[Records excerpted from a collection]
┌──

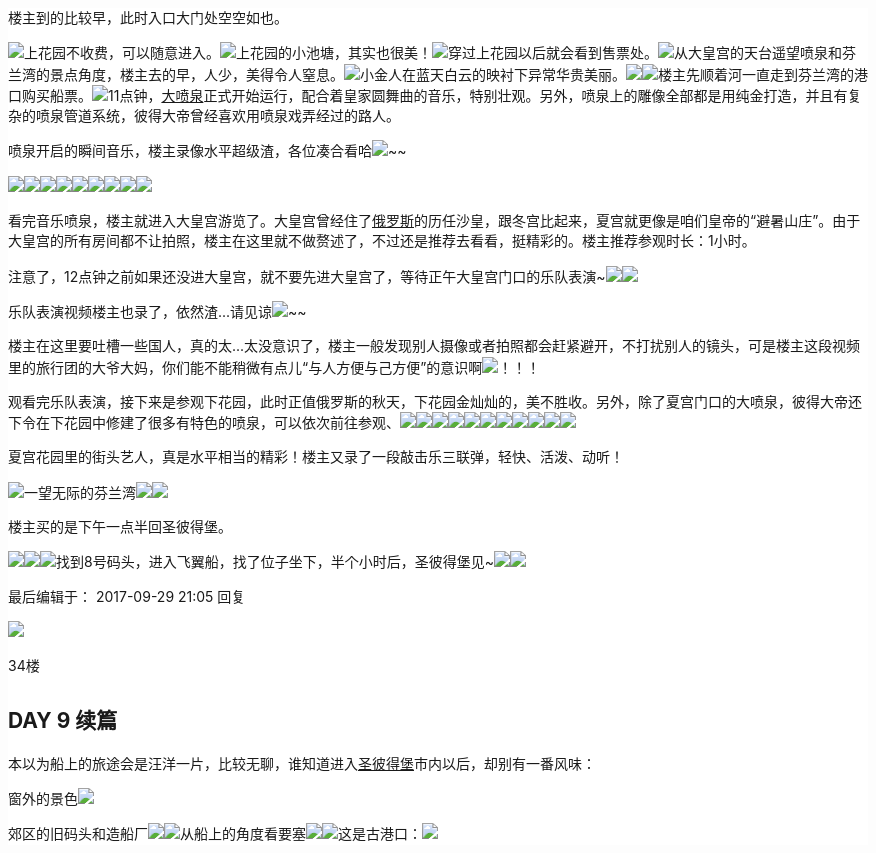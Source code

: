 楼主到的比较早，此时入口大门处空空如也。

![](https://static.qyer.com/models/project/bbs/images/placeholderDetail.png)上花园不收费，可以随意进入。![](https://static.qyer.com/models/project/bbs/images/placeholderDetail.png)上花园的小池塘，其实也很美！![](https://static.qyer.com/models/project/bbs/images/placeholderDetail.png)穿过上花园以后就会看到售票处。![](https://static.qyer.com/models/project/bbs/images/placeholderDetail.png)从大皇宫的天台遥望喷泉和芬兰湾的景点角度，楼主去的早，人少，美得令人窒息。![](https://static.qyer.com/models/project/bbs/images/placeholderDetail.png)小金人在蓝天白云的映衬下异常华贵美丽。![](https://static.qyer.com/models/project/bbs/images/placeholderDetail.png)![](https://static.qyer.com/models/project/bbs/images/placeholderDetail.png)楼主先顺着河一直走到芬兰湾的港口购买船票。![](https://static.qyer.com/models/project/bbs/images/placeholderDetail.png)11点钟，[大喷泉](https://place.qyer.com/poi/V2IJalFnBz9TYQ/)正式开始运行，配合着皇家圆舞曲的音乐，特别壮观。另外，喷泉上的雕像全部都是用纯金打造，并且有复杂的喷泉管道系统，彼得大帝曾经喜欢用喷泉戏弄经过的路人。

喷泉开启的瞬间音乐，楼主录像水平超级渣，各位凑合看哈![](https://static.qyer.com/models/project/bbs/css/images/face/face10.png)~~

![](https://static.qyer.com/models/project/bbs/images/placeholderDetail.png)![](https://static.qyer.com/models/project/bbs/images/placeholderDetail.png)![](https://static.qyer.com/models/project/bbs/images/placeholderDetail.png)![](https://static.qyer.com/models/project/bbs/images/placeholderDetail.png)![](https://static.qyer.com/models/project/bbs/images/placeholderDetail.png)![](https://static.qyer.com/models/project/bbs/images/placeholderDetail.png)![](https://static.qyer.com/models/project/bbs/images/placeholderDetail.png)![](https://static.qyer.com/models/project/bbs/images/placeholderDetail.png)![](https://static.qyer.com/models/project/bbs/images/placeholderDetail.png)

看完音乐喷泉，楼主就进入大皇宫游览了。大皇宫曾经住了[俄罗斯](https://place.qyer.com/russia/)的历任沙皇，跟冬宫比起来，夏宫就更像是咱们皇帝的“避暑山庄”。由于大皇宫的所有房间都不让拍照，楼主在这里就不做赘述了，不过还是推荐去看看，挺精彩的。楼主推荐参观时长：1小时。

注意了，12点钟之前如果还没进大皇宫，就不要先进大皇宫了，等待正午大皇宫门口的乐队表演~![](https://static.qyer.com/models/project/bbs/images/placeholderDetail.png)![](https://static.qyer.com/models/project/bbs/images/placeholderDetail.png)

乐队表演视频楼主也录了，依然渣...请见谅![](https://static.qyer.com/models/project/bbs/css/images/face/face10.png)~~

楼主在这里要吐槽一些国人，真的太...太没意识了，楼主一般发现别人摄像或者拍照都会赶紧避开，不打扰别人的镜头，可是楼主这段视频里的旅行团的大爷大妈，你们能不能稍微有点儿“与人方便与己方便”的意识啊![](https://static.qyer.com/models/project/bbs/css/images/face/face4.png)！！！

观看完乐队表演，接下来是参观下花园，此时正值俄罗斯的秋天，下花园金灿灿的，美不胜收。另外，除了夏宫门口的大喷泉，彼得大帝还下令在下花园中修建了很多有特色的喷泉，可以依次前往参观、![](https://static.qyer.com/models/project/bbs/images/placeholderDetail.png)![](https://static.qyer.com/models/project/bbs/images/placeholderDetail.png)![](https://static.qyer.com/models/project/bbs/images/placeholderDetail.png)![](https://static.qyer.com/models/project/bbs/images/placeholderDetail.png)![](https://static.qyer.com/models/project/bbs/images/placeholderDetail.png)![](https://static.qyer.com/models/project/bbs/images/placeholderDetail.png)![](https://static.qyer.com/models/project/bbs/images/placeholderDetail.png)![](https://static.qyer.com/models/project/bbs/images/placeholderDetail.png)![](https://static.qyer.com/models/project/bbs/images/placeholderDetail.png)![](https://static.qyer.com/models/project/bbs/images/placeholderDetail.png)![](https://static.qyer.com/models/project/bbs/images/placeholderDetail.png)

夏宫花园里的街头艺人，真是水平相当的精彩！楼主又录了一段敲击乐三联弹，轻快、活泼、动听！

![](https://static.qyer.com/models/project/bbs/images/placeholderDetail.png)一望无际的芬兰湾![](https://static.qyer.com/models/project/bbs/images/placeholderDetail.png)![](https://static.qyer.com/models/project/bbs/images/placeholderDetail.png)

楼主买的是下午一点半回圣彼得堡。

![](https://static.qyer.com/models/project/bbs/images/placeholderDetail.png)![](https://static.qyer.com/models/project/bbs/images/placeholderDetail.png)![](https://static.qyer.com/models/project/bbs/images/placeholderDetail.png)找到8号码头，进入飞翼船，找了位子坐下，半个小时后，圣彼得堡见~![](https://static.qyer.com/models/project/bbs/images/placeholderDetail.png)![](https://static.qyer.com/models/project/bbs/images/placeholderDetail.png)

最后编辑于： 2017-09-29 21:05 回复

![](https://pic.qyer.com/avatar/002/36/10/80/200?v=1657106565)

34楼

## DAY 9 续篇

本以为船上的旅途会是汪洋一片，比较无聊，谁知道进入[圣彼得堡](https://place.qyer.com/st-petersburg-russia/)市内以后，却别有一番风味：

窗外的景色![](https://static.qyer.com/models/project/bbs/images/placeholderDetail.png)

郊区的旧码头和造船厂![](https://static.qyer.com/models/project/bbs/images/placeholderDetail.png)![](https://static.qyer.com/models/project/bbs/images/placeholderDetail.png)从船上的角度看要塞![](https://static.qyer.com/models/project/bbs/images/placeholderDetail.png)![](https://static.qyer.com/models/project/bbs/images/placeholderDetail.png)这是古港口：![](https://static.qyer.com/models/project/bbs/images/placeholderDetail.png)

└──

» Task goal
Every line from the top of the records above to the line with "喷泉开启的瞬间音乐，楼主录像", inclusive, should be duplicated exactly, minus the pictures.

» Written response
Source code

: 楼主到的比较早，此时入口大门处空空如也。

![](https://static.qyer.com/models/project/bbs/images/placeholderDetail.png)上花园不收费，可以随意进入。![](https://static.qyer.com/models/project/bbs/images/placeholderDetail.png)上花园的小池塘，其实也很美！![](https://static.qyer.com/models/project/bbs/images/placeholderDetail.png)穿过上花园以后就会看到售票处。![](https://static.qyer.com/models/project/bbs/images/placeholderDetail.png)从大皇宫的天台遥望喷泉和芬兰湾的景点角度，楼主去的早，人少，美得令人窒息。![](https://static.qyer.com/models/project/bbs/images/placeholderDetail.png)小金人在蓝天白云的映衬下异常华贵美丽。![](https://static.qyer.com/models/project/bbs/images/placeholderDetail.png)![](https://static.qyer.com/models/project/bbs/images/placeholderDetail.png)楼主先顺着河一直走到芬兰湾的港口购买船票。![](https://static.qyer.com/models/project/bbs/images/placeholderDetail.png)11点钟，[大喷泉](https://place.qyer.com/poi/V2IJalFnBz9TYQ/)正式开始运行，配合着皇家圆舞曲的音乐，特别壮观。另外，喷泉上的雕像全部都是用纯金打造，并且有复杂的喷泉管道系统，彼得大帝曾经喜欢用喷泉戏弄经过的路人。

喷泉开启的瞬间音乐，楼主录像水平超级渣，各位凑合看哈![](https://static.qyer.com/models/project/bbs/css/images/face/face10.png)~~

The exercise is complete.